#### [What the task requires]
Please print every record below exactly as it appears, but leave out the pictures.

Data records:

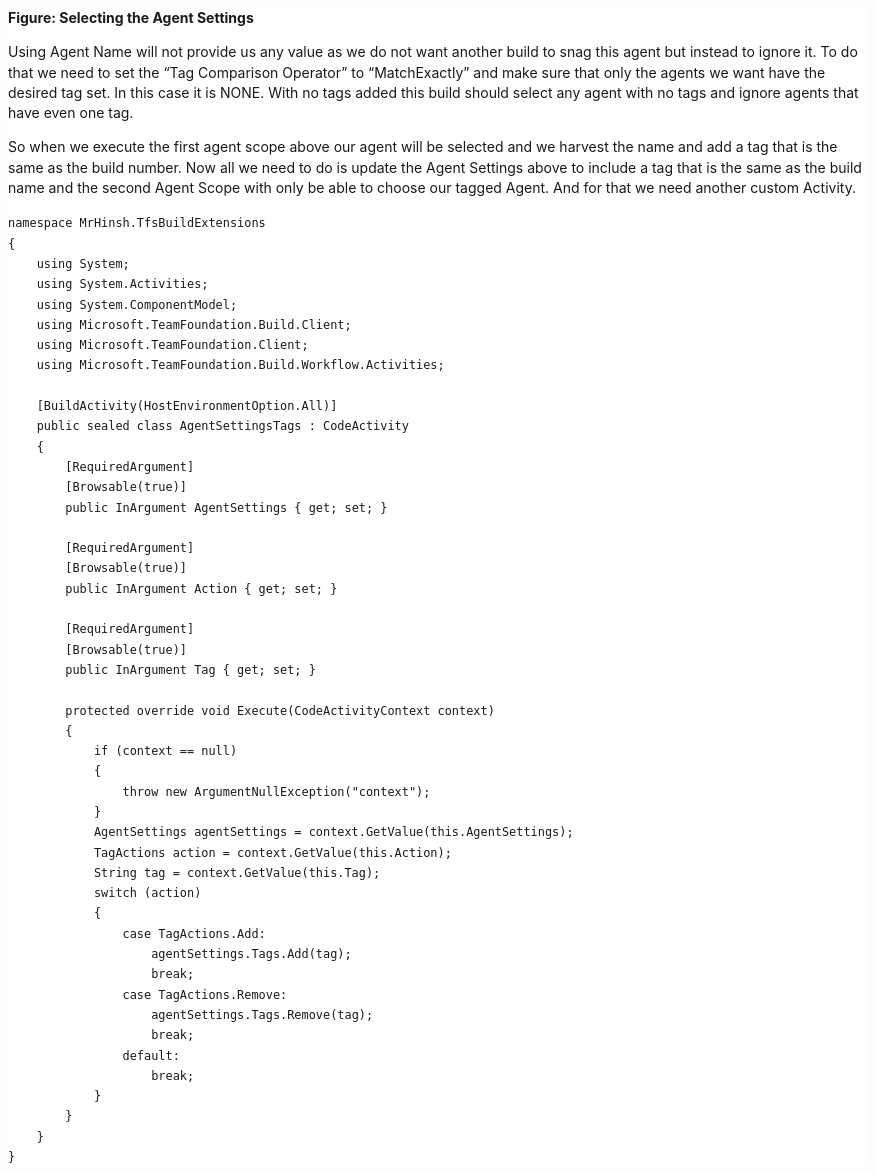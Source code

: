 **Figure: Selecting the Agent Settings**

Using Agent Name will not provide us any value as we do not want another build to snag this agent but instead to ignore it. To do that we need to set the “Tag Comparison Operator” to “MatchExactly” and make sure that only the agents we want have the desired tag set. In this case it is NONE. With no tags added this build should select any agent with no tags and ignore agents that have even one tag.

So when we execute the first agent scope above our agent will be selected and we harvest the name and add a tag that is the same as the build number. Now all we need to do is update the Agent Settings above to include a tag that is the same as the build name and the second Agent Scope with only be able to choose our tagged Agent. And for that we need another custom Activity.

```
namespace MrHinsh.TfsBuildExtensions
{
    using System;
    using System.Activities;
    using System.ComponentModel;
    using Microsoft.TeamFoundation.Build.Client;
    using Microsoft.TeamFoundation.Client;
    using Microsoft.TeamFoundation.Build.Workflow.Activities;

    [BuildActivity(HostEnvironmentOption.All)]
    public sealed class AgentSettingsTags : CodeActivity
    {
        [RequiredArgument]
        [Browsable(true)]
        public InArgument AgentSettings { get; set; }

        [RequiredArgument]
        [Browsable(true)]
        public InArgument Action { get; set; }

        [RequiredArgument]
        [Browsable(true)]
        public InArgument Tag { get; set; }

        protected override void Execute(CodeActivityContext context)
        {
            if (context == null)
            {
                throw new ArgumentNullException("context");
            }
            AgentSettings agentSettings = context.GetValue(this.AgentSettings);
            TagActions action = context.GetValue(this.Action);
            String tag = context.GetValue(this.Tag);
            switch (action)
            {
                case TagActions.Add:
                    agentSettings.Tags.Add(tag);
                    break;
                case TagActions.Remove:
                    agentSettings.Tags.Remove(tag);
                    break;
                default:
                    break;
            }
        }
    }
}

```
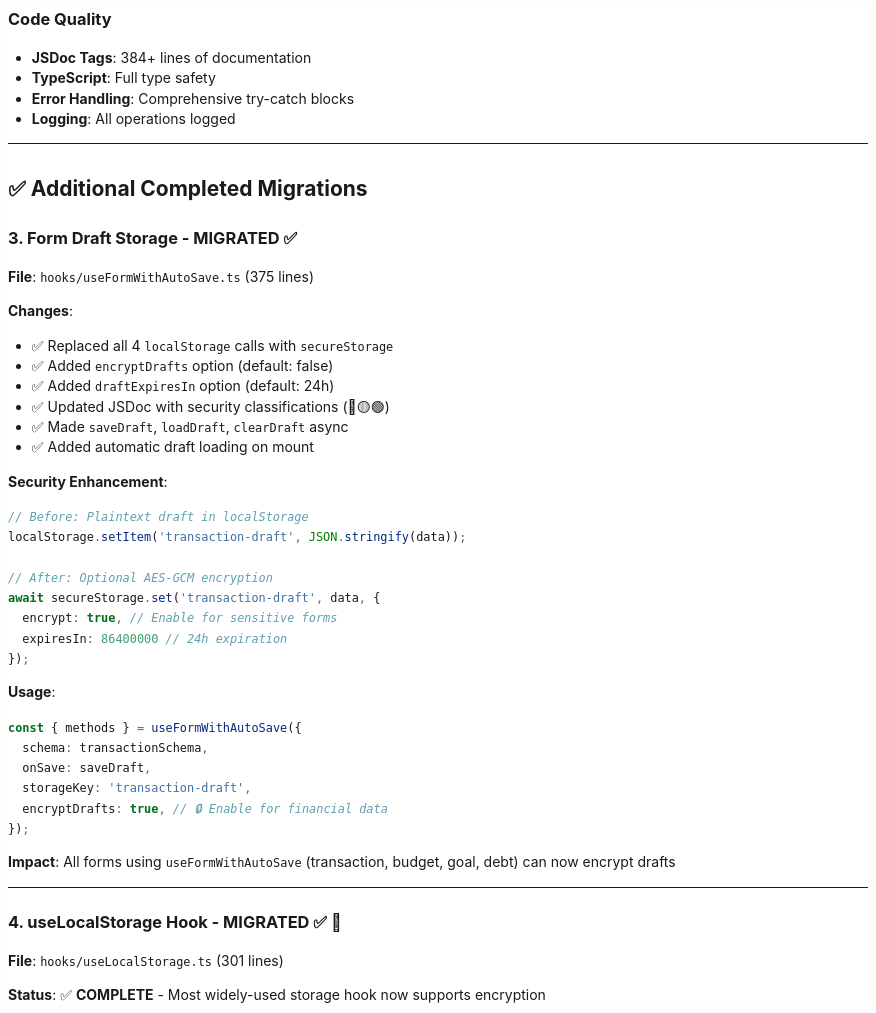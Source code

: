 ### Code Quality
- **JSDoc Tags**: 384+ lines of documentation
- **TypeScript**: Full type safety
- **Error Handling**: Comprehensive try-catch blocks
- **Logging**: All operations logged

---

## ✅ Additional Completed Migrations

### 3. Form Draft Storage - **MIGRATED** ✅

**File**: `hooks/useFormWithAutoSave.ts` (375 lines)

**Changes**:
- ✅ Replaced all 4 `localStorage` calls with `secureStorage`
- ✅ Added `encryptDrafts` option (default: false)
- ✅ Added `draftExpiresIn` option (default: 24h)
- ✅ Updated JSDoc with security classifications (🔴🟡🟢)
- ✅ Made `saveDraft`, `loadDraft`, `clearDraft` async
- ✅ Added automatic draft loading on mount

**Security Enhancement**:
```typescript
// Before: Plaintext draft in localStorage
localStorage.setItem('transaction-draft', JSON.stringify(data));

// After: Optional AES-GCM encryption
await secureStorage.set('transaction-draft', data, {
  encrypt: true, // Enable for sensitive forms
  expiresIn: 86400000 // 24h expiration
});
```

**Usage**:
```typescript
const { methods } = useFormWithAutoSave({
  schema: transactionSchema,
  onSave: saveDraft,
  storageKey: 'transaction-draft',
  encryptDrafts: true, // 🔒 Enable for financial data
});
```

**Impact**: All forms using `useFormWithAutoSave` (transaction, budget, goal, debt) can now encrypt drafts

---

### 4. useLocalStorage Hook - **MIGRATED** ✅ 🎉

**File**: `hooks/useLocalStorage.ts` (301 lines)

**Status**: ✅ **COMPLETE** - Most widely-used storage hook now supports encryption
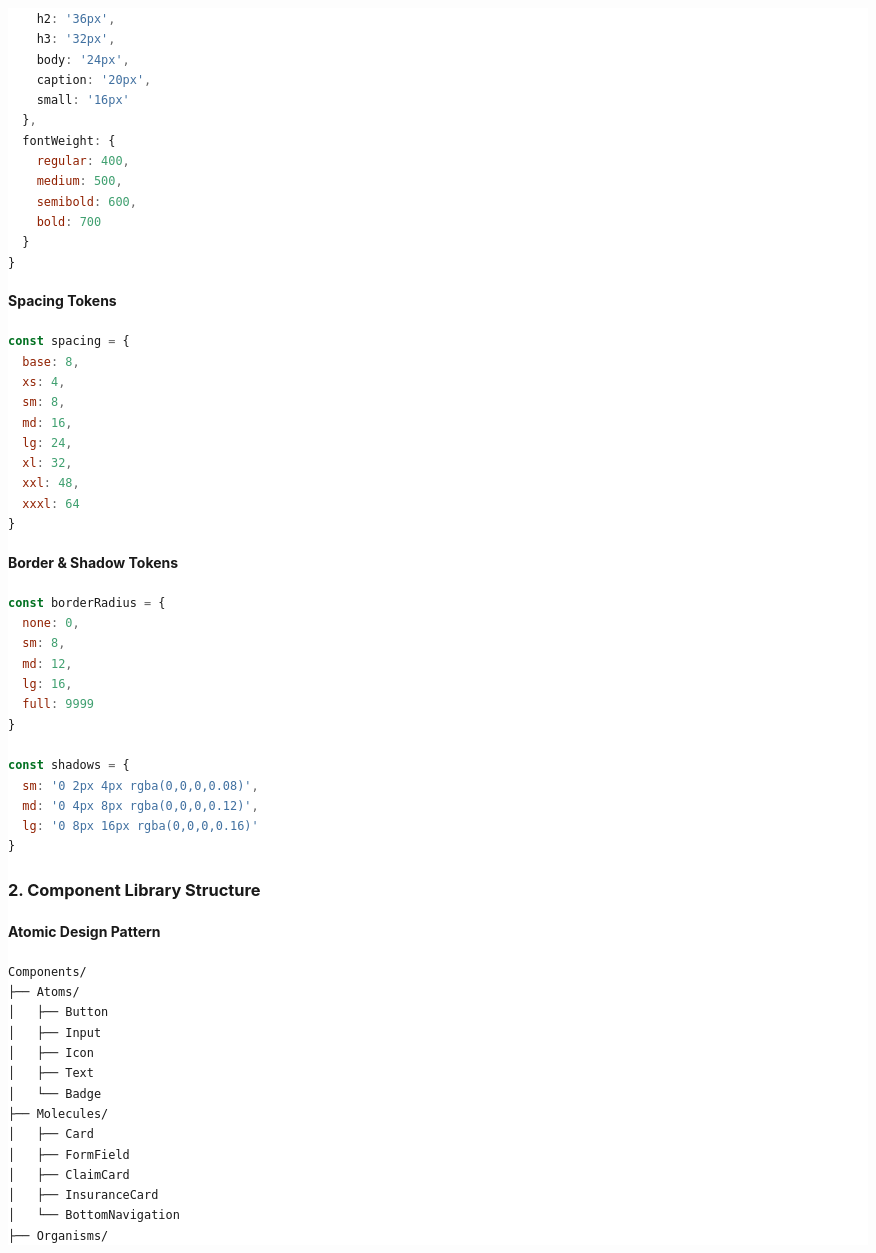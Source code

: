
 ```javascript
    h2: '36px',
    h3: '32px',
    body: '24px',
    caption: '20px',
    small: '16px'
  },
  fontWeight: {
    regular: 400,
    medium: 500,
    semibold: 600,
    bold: 700
  }
}
```

#### Spacing Tokens
```javascript
const spacing = {
  base: 8,
  xs: 4,
  sm: 8,
  md: 16,
  lg: 24,
  xl: 32,
  xxl: 48,
  xxxl: 64
}
```

#### Border & Shadow Tokens
```javascript
const borderRadius = {
  none: 0,
  sm: 8,
  md: 12,
  lg: 16,
  full: 9999
}

const shadows = {
  sm: '0 2px 4px rgba(0,0,0,0.08)',
  md: '0 4px 8px rgba(0,0,0,0.12)',
  lg: '0 8px 16px rgba(0,0,0,0.16)'
}
```

### 2. Component Library Structure

#### Atomic Design Pattern
```
Components/
├── Atoms/
│   ├── Button
│   ├── Input
│   ├── Icon
│   ├── Text
│   └── Badge
├── Molecules/
│   ├── Card
│   ├── FormField
│   ├── ClaimCard
│   ├── InsuranceCard
│   └── BottomNavigation
├── Organisms/
```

#### [Finished exercise]
Source code

: **Figure: Selecting the Agent Settings**

Using Agent Name will not provide us any value as we do not want another build to snag this agent but instead to ignore it. To do that we need to set the “Tag Comparison Operator” to “MatchExactly” and make sure that only the agents we want have the desired tag set. In this case it is NONE. With no tags added this build should select any agent with no tags and ignore agents that have even one tag.

So when we execute the first agent scope above our agent will be selected and we harvest the name and add a tag that is the same as the build number. Now all we need to do is update the Agent Settings above to include a tag that is the same as the build name and the second Agent Scope with only be able to choose our tagged Agent. And for that we need another custom Activity.

```
namespace MrHinsh.TfsBuildExtensions
{
    using System;
    using System.Activities;
    using System.ComponentModel;
    using Microsoft.TeamFoundation.Build.Client;
    using Microsoft.TeamFoundation.Client;
    using Microsoft.TeamFoundation.Build.Workflow.Activities;

    [BuildActivity(HostEnvironmentOption.All)]
    public sealed class AgentSettingsTags : CodeActivity
    {
        [RequiredArgument]
        [Browsable(true)]
        public InArgument AgentSettings { get; set; }

        [RequiredArgument]
        [Browsable(true)]
        public InArgument Action { get; set; }

        [RequiredArgument]
        [Browsable(true)]
        public InArgument Tag { get; set; }

        protected override void Execute(CodeActivityContext context)
        {
            if (context == null)
            {
                throw new ArgumentNullException("context");
            }
            AgentSettings agentSettings = context.GetValue(this.AgentSettings);
            TagActions action = context.GetValue(this.Action);
            String tag = context.GetValue(this.Tag);
            switch (action)
            {
                case TagActions.Add:
                    agentSettings.Tags.Add(tag);
                    break;
                case TagActions.Remove:
                    agentSettings.Tags.Remove(tag);
                    break;
                default:
                    break;
            }
        }
    }
}

```
Source code

: ### Code Quality
- **JSDoc Tags**: 384+ lines of documentation
- **TypeScript**: Full type safety
- **Error Handling**: Comprehensive try-catch blocks
- **Logging**: All operations logged

---

## ✅ Additional Completed Migrations

### 3. Form Draft Storage - **MIGRATED** ✅

**File**: `hooks/useFormWithAutoSave.ts` (375 lines)

**Changes**:
- ✅ Replaced all 4 `localStorage` calls with `secureStorage`
- ✅ Added `encryptDrafts` option (default: false)
- ✅ Added `draftExpiresIn` option (default: 24h)
- ✅ Updated JSDoc with security classifications (🔴🟡🟢)
- ✅ Made `saveDraft`, `loadDraft`, `clearDraft` async
- ✅ Added automatic draft loading on mount

**Security Enhancement**:
```typescript
// Before: Plaintext draft in localStorage
localStorage.setItem('transaction-draft', JSON.stringify(data));

// After: Optional AES-GCM encryption
await secureStorage.set('transaction-draft', data, {
  encrypt: true, // Enable for sensitive forms
  expiresIn: 86400000 // 24h expiration
});
```

**Usage**:
```typescript
const { methods } = useFormWithAutoSave({
  schema: transactionSchema,
  onSave: saveDraft,
  storageKey: 'transaction-draft',
  encryptDrafts: true, // 🔒 Enable for financial data
});
```

**Impact**: All forms using `useFormWithAutoSave` (transaction, budget, goal, debt) can now encrypt drafts

---

### 4. useLocalStorage Hook - **MIGRATED** ✅ 🎉

**File**: `hooks/useLocalStorage.ts` (301 lines)

**Status**: ✅ **COMPLETE** - Most widely-used storage hook now supports encryption
Source code

:
 ```javascript
    h2: '36px',
    h3: '32px',
    body: '24px',
    caption: '20px',
    small: '16px'
  },
  fontWeight: {
    regular: 400,
    medium: 500,
    semibold: 600,
    bold: 700
  }
}
```

#### Spacing Tokens
```javascript
const spacing = {
  base: 8,
  xs: 4,
  sm: 8,
  md: 16,
  lg: 24,
  xl: 32,
  xxl: 48,
  xxxl: 64
}
```

#### Border & Shadow Tokens
```javascript
const borderRadius = {
  none: 0,
  sm: 8,
  md: 12,
  lg: 16,
  full: 9999
}

const shadows = {
  sm: '0 2px 4px rgba(0,0,0,0.08)',
  md: '0 4px 8px rgba(0,0,0,0.12)',
  lg: '0 8px 16px rgba(0,0,0,0.16)'
}
```

### 2. Component Library Structure

#### Atomic Design Pattern
```
Components/
├── Atoms/
│   ├── Button
│   ├── Input
│   ├── Icon
│   ├── Text
│   └── Badge
├── Molecules/
│   ├── Card
│   ├── FormField
│   ├── ClaimCard
│   ├── InsuranceCard
│   └── BottomNavigation
├── Organisms/
```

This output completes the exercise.